::: Material provided :::

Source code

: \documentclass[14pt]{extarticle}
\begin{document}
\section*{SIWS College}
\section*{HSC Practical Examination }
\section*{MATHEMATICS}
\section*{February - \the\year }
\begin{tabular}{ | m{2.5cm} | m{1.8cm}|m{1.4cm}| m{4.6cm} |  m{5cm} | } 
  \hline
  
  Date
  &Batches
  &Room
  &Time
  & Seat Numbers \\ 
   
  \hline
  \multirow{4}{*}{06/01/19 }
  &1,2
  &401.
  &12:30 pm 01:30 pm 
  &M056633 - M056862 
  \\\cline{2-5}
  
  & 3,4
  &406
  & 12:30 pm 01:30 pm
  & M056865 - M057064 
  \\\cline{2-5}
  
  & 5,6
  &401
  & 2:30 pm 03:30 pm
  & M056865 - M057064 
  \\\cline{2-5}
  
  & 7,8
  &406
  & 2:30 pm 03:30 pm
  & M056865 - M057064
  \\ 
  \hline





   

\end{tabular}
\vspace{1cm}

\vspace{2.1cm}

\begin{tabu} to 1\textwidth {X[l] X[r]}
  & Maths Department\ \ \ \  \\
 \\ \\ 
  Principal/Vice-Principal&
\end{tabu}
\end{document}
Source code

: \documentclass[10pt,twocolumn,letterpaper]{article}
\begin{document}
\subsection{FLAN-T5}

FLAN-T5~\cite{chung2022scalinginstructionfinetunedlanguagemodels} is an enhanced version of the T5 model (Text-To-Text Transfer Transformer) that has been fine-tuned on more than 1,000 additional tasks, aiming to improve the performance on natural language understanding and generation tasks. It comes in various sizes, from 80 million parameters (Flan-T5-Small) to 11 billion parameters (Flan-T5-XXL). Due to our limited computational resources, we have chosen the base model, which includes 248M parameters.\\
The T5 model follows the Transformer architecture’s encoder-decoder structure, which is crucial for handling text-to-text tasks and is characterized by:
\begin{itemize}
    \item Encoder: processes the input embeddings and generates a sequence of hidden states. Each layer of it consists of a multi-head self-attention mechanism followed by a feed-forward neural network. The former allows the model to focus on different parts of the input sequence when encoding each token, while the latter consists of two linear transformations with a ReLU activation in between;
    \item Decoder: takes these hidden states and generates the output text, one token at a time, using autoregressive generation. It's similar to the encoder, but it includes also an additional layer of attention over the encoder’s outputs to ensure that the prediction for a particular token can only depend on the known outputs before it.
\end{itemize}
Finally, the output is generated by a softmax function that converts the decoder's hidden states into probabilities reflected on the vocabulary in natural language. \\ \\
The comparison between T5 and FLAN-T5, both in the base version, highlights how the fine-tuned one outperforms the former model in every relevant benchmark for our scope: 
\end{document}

:::

▶ Exercise brief
Restate exactly each line of the data from the one bearing "Finally, the output" to the end, and add nothing.

▶ Exercise answer
Finally, the output is generated by a softmax function that converts the decoder's hidden states into probabilities reflected on the vocabulary in natural language. \\ \\
The comparison between T5 and FLAN-T5, both in the base version, highlights how the fine-tuned one outperforms the former model in every relevant benchmark for our scope: 
\end{document}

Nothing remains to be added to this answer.